# [What the exercise asks]
Copy out all lines in the data below containing the string "list".

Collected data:

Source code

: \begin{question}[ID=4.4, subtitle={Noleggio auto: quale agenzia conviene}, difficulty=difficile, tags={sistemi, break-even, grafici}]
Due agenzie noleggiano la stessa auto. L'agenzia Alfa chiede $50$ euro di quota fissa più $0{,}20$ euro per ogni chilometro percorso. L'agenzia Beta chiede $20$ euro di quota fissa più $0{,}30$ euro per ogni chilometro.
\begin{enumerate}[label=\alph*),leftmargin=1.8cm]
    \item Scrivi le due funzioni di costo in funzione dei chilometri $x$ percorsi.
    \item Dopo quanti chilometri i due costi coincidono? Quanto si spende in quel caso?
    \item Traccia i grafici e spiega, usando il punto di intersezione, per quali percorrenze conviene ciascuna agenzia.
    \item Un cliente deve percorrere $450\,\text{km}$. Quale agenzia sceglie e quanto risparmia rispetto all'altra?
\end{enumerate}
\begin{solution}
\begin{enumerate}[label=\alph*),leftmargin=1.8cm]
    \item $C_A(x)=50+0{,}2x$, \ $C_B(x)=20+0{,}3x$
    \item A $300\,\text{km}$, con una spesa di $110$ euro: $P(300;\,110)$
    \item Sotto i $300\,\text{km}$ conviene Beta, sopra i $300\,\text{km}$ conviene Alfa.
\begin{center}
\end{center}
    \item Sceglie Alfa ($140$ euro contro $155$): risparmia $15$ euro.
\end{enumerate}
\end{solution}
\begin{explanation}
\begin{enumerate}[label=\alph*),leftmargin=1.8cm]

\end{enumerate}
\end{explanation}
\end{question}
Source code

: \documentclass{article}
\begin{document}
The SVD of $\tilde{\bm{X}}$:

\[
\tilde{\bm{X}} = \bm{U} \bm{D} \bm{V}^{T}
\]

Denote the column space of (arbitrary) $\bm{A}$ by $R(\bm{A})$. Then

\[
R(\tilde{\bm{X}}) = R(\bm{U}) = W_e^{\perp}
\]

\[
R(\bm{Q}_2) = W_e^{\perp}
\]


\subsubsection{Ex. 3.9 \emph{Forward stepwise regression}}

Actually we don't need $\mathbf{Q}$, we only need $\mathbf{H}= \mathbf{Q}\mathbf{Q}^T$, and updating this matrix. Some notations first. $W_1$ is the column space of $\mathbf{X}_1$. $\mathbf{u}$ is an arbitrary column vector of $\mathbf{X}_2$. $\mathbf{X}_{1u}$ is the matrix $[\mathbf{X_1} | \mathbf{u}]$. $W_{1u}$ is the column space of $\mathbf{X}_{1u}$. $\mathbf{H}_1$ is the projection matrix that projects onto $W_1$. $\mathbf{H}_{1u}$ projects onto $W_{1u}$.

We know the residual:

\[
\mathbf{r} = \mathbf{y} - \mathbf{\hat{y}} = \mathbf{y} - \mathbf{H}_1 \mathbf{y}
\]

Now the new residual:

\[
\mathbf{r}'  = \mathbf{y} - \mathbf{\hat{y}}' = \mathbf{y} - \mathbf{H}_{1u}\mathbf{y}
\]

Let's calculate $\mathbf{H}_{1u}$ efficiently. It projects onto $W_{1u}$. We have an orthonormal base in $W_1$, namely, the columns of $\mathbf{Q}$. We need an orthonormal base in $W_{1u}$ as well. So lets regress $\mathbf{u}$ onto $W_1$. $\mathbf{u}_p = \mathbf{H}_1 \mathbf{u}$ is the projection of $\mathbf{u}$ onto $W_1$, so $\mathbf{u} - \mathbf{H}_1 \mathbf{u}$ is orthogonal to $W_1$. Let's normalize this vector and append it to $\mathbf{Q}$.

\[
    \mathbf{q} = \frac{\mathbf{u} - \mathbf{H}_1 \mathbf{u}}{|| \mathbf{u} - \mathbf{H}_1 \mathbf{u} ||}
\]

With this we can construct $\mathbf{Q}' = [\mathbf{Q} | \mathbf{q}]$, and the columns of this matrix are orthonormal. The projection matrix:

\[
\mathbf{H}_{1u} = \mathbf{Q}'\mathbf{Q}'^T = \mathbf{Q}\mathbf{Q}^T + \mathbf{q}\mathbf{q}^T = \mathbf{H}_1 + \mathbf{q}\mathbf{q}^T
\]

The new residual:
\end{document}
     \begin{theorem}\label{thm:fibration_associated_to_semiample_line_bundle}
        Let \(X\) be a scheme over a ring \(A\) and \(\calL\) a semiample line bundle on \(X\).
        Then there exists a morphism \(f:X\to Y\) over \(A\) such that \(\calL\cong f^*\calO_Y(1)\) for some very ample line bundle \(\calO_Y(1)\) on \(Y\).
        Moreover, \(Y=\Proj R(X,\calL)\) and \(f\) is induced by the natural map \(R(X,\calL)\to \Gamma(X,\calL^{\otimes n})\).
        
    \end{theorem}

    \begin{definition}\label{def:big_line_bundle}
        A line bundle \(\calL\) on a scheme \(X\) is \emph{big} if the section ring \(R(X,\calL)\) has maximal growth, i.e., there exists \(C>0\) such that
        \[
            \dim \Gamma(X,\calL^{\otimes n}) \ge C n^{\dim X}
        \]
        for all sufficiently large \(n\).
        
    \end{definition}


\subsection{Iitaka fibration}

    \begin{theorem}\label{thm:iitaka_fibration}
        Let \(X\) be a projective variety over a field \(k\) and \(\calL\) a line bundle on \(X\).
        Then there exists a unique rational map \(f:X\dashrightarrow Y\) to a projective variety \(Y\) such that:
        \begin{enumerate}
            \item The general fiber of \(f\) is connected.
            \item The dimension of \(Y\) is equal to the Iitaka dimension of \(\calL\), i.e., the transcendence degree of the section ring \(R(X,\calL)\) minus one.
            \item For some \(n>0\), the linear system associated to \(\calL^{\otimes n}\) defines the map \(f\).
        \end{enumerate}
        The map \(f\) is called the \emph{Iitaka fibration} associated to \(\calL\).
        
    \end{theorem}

...

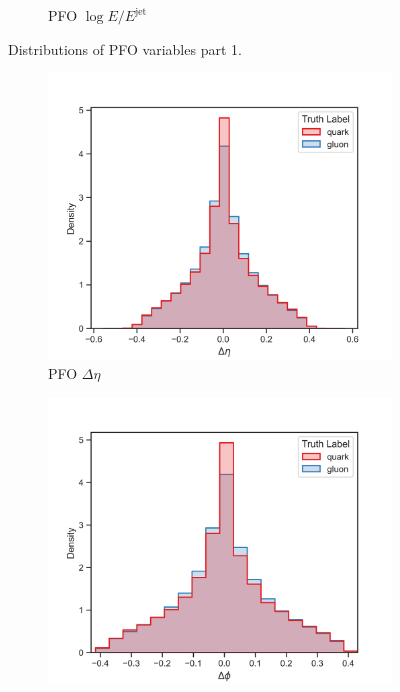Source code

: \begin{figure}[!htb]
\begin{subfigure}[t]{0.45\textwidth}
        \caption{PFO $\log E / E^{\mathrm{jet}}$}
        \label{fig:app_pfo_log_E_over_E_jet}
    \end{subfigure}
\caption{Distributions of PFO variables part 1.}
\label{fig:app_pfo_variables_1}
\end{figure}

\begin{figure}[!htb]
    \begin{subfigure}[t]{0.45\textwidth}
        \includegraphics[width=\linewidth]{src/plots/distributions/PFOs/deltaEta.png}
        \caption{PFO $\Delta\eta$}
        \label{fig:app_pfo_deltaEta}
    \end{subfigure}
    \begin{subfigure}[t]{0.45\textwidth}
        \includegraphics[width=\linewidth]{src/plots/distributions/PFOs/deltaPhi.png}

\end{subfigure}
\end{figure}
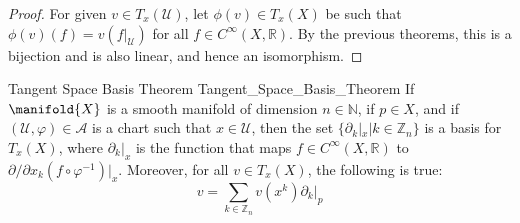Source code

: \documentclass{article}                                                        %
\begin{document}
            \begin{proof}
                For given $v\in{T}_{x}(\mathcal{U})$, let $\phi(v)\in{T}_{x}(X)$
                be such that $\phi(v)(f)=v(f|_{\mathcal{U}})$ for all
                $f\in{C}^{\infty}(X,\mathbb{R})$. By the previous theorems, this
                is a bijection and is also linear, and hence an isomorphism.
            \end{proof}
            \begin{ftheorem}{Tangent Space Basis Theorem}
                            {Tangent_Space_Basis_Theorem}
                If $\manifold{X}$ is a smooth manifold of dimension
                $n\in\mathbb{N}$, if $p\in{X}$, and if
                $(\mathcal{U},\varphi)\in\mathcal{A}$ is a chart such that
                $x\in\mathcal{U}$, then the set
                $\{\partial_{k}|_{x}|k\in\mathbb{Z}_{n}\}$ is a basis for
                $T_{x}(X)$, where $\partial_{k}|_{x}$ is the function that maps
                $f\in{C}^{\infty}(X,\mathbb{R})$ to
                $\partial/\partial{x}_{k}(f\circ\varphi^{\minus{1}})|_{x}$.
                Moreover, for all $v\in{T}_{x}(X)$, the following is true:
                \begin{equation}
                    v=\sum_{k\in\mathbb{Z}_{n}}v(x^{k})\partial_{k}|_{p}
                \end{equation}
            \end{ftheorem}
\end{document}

* * *

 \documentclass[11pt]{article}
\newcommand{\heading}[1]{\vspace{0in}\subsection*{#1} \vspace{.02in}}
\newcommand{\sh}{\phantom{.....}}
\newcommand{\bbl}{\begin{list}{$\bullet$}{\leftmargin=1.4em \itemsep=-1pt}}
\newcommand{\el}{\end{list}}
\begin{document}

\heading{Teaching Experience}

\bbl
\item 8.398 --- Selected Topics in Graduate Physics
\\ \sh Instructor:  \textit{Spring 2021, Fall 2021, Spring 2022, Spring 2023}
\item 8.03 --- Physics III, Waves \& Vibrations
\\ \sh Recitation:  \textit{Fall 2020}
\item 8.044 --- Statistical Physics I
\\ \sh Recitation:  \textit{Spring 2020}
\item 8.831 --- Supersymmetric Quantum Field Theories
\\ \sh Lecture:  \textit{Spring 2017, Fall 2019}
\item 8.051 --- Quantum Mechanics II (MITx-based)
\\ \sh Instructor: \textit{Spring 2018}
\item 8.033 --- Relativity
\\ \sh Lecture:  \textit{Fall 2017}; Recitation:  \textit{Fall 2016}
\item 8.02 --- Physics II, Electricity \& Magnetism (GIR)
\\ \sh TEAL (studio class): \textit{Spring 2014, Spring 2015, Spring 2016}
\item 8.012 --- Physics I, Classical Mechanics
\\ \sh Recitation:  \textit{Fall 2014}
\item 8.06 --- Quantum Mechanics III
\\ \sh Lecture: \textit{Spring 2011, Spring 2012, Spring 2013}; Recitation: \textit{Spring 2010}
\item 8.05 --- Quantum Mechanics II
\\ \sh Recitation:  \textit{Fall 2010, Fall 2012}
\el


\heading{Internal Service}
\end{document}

# [Task solution]
\newcommand{\bbl}{\begin{list}{$\bullet$}{\leftmargin=1.4em \itemsep=-1pt}}
\newcommand{\el}{\end{list}}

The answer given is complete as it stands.